Task item:
Beneath this line are the data; copy exactly the part of them that opens with the line containing "this is even" and closes with the line containing "environment or related", and only that part.

+ + +

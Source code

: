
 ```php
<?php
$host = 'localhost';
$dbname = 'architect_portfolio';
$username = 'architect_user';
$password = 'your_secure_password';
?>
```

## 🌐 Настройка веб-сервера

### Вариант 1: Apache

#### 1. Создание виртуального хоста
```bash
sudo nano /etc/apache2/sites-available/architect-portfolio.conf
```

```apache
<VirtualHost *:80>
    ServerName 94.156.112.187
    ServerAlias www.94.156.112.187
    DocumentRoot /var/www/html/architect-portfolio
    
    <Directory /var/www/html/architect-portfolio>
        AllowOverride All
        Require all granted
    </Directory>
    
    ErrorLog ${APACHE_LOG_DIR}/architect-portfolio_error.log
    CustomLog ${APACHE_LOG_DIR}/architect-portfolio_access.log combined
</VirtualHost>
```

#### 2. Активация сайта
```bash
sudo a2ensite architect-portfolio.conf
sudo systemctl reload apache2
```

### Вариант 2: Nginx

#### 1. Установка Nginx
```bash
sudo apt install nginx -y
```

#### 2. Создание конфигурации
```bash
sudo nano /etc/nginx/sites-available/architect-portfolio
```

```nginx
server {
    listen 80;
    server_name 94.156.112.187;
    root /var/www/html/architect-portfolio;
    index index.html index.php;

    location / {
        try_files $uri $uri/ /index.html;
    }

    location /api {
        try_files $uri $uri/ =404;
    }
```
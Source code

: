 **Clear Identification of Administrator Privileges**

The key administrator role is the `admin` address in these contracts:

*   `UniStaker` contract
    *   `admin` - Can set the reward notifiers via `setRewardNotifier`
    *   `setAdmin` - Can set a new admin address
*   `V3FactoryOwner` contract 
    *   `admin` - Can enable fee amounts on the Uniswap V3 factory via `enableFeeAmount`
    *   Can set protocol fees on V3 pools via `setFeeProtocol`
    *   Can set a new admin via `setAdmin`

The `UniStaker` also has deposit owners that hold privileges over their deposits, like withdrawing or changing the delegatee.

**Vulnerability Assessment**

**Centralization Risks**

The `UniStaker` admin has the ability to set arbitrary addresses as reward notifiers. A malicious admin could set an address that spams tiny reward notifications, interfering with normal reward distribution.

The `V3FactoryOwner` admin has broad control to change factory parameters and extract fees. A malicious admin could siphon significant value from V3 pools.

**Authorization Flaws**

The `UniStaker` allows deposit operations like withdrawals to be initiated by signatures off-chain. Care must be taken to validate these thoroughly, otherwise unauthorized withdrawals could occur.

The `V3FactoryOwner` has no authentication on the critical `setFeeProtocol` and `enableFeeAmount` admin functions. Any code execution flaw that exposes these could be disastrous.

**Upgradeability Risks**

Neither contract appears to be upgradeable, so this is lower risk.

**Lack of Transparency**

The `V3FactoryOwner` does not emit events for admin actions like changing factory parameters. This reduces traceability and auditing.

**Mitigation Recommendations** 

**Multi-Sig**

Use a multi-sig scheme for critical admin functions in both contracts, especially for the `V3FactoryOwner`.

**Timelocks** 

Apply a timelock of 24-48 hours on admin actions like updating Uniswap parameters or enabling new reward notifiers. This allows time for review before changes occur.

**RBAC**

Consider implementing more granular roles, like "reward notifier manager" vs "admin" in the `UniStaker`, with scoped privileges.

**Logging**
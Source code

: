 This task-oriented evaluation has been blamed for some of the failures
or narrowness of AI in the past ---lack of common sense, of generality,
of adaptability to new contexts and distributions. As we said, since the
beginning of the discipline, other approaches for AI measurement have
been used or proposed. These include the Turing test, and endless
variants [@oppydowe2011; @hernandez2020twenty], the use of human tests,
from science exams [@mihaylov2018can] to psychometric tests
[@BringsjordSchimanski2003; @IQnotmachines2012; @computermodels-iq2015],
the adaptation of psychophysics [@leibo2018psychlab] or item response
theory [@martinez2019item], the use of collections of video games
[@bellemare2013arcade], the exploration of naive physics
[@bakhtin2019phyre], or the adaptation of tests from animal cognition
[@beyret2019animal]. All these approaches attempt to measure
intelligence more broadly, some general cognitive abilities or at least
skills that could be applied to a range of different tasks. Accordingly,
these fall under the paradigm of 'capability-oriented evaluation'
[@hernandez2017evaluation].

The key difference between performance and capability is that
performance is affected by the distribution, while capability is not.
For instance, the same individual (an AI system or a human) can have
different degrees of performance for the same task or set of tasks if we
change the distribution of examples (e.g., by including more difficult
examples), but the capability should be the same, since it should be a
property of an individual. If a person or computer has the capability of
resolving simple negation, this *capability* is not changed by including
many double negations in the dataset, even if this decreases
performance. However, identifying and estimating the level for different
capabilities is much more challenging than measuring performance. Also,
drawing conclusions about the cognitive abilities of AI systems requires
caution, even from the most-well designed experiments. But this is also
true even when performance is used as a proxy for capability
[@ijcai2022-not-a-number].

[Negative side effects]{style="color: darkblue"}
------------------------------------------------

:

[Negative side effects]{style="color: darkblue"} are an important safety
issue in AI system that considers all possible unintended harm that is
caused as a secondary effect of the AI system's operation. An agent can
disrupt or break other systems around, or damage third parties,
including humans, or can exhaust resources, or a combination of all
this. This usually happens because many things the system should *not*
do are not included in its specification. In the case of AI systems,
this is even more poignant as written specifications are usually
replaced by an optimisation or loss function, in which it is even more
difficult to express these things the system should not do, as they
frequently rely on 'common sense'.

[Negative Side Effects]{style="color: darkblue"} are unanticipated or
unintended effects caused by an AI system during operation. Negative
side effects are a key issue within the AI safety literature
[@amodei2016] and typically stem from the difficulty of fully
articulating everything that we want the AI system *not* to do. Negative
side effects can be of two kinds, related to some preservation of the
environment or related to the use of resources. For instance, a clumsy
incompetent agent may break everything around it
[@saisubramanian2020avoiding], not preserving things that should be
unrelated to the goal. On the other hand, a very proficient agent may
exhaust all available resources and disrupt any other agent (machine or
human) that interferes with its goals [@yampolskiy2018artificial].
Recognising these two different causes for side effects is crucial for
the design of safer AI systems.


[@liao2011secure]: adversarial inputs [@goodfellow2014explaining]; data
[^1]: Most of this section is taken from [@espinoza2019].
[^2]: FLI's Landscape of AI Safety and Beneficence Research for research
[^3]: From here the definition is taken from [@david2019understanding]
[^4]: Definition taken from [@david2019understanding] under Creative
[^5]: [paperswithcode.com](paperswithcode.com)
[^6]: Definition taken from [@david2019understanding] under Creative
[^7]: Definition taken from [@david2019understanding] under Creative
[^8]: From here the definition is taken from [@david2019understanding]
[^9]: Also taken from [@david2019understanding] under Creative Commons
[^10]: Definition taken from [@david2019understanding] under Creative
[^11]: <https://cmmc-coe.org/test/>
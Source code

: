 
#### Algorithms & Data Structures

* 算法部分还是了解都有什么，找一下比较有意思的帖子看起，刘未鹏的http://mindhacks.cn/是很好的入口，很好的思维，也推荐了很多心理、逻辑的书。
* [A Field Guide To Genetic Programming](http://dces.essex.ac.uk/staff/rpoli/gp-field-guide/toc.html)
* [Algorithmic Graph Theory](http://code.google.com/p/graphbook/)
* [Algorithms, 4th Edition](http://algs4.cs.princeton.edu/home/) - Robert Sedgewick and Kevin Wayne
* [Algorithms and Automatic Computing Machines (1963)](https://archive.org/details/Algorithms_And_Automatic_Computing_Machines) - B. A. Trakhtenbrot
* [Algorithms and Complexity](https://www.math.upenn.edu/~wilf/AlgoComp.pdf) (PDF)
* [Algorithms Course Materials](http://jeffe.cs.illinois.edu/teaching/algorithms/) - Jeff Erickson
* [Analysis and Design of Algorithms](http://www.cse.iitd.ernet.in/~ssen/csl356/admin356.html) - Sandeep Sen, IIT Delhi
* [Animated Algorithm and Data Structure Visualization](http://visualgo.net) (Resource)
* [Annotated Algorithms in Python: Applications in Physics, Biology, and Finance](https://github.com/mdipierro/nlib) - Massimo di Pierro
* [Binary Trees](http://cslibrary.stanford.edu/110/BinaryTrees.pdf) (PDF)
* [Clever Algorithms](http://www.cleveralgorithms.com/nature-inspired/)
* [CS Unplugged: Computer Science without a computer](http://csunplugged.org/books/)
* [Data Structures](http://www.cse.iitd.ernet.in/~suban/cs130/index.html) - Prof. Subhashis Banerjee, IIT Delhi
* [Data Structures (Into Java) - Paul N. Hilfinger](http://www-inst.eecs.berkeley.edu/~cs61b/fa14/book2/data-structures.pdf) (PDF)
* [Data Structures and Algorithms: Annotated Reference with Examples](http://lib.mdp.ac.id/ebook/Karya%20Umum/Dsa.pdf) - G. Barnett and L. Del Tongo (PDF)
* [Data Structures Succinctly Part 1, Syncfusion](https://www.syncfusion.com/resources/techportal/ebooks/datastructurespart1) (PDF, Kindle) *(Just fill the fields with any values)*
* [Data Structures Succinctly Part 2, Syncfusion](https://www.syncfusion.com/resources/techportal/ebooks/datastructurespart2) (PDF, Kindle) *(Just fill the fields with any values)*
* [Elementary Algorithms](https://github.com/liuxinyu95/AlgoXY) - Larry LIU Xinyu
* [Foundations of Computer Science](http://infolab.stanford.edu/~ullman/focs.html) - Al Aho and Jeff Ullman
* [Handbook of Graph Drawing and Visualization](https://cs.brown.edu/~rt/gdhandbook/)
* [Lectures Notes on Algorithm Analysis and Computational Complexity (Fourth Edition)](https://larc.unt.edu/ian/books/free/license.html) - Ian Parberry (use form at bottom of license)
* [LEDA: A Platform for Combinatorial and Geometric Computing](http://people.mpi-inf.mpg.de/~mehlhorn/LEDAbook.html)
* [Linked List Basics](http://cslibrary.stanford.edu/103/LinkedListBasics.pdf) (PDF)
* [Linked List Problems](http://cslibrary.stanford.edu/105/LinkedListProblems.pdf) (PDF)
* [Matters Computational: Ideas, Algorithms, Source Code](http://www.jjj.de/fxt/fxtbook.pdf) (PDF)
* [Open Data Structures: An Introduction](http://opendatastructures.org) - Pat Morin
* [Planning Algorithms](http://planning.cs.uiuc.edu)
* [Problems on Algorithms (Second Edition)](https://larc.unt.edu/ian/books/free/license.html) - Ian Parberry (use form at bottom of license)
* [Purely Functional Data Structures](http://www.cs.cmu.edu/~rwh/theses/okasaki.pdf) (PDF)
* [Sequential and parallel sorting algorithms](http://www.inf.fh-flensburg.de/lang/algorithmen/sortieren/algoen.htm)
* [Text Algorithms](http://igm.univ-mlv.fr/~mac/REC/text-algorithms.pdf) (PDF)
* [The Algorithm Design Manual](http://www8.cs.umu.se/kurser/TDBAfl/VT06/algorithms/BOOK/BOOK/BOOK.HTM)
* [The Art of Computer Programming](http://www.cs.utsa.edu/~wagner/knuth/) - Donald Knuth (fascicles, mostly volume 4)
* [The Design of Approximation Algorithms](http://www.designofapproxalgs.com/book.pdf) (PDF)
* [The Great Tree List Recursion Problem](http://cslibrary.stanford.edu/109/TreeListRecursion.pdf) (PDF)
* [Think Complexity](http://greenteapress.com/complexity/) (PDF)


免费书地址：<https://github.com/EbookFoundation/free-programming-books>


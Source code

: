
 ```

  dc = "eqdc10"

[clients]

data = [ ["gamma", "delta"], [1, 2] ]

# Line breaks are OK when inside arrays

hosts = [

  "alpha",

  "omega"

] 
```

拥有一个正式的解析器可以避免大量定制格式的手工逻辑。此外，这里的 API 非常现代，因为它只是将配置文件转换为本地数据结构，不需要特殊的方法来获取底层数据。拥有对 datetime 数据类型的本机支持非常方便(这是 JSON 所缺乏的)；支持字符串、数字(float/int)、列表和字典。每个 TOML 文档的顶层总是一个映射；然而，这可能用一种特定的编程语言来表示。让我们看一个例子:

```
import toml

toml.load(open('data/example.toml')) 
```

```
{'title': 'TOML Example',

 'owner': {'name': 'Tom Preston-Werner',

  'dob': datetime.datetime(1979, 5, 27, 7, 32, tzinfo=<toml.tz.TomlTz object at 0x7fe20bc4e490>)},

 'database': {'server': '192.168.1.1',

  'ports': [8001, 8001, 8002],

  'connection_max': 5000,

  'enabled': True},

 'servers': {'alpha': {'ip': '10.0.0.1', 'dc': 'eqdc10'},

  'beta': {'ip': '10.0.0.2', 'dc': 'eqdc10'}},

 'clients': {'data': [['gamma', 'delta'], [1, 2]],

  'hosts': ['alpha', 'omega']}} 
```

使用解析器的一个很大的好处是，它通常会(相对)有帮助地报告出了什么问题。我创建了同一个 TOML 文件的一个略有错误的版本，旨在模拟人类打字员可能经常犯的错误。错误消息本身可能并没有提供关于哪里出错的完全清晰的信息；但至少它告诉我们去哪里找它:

+ + +

Exercise output:
this is even more poignant as written specifications are usually
replaced by an optimisation or loss function, in which it is even more
difficult to express these things the system should not do, as they
frequently rely on 'common sense'.

[Negative Side Effects]{style="color: darkblue"} are unanticipated or
unintended effects caused by an AI system during operation. Negative
side effects are a key issue within the AI safety literature
[@amodei2016] and typically stem from the difficulty of fully
articulating everything that we want the AI system *not* to do. Negative
side effects can be of two kinds, related to some preservation of the
environment or related to the use of resources. For instance, a clumsy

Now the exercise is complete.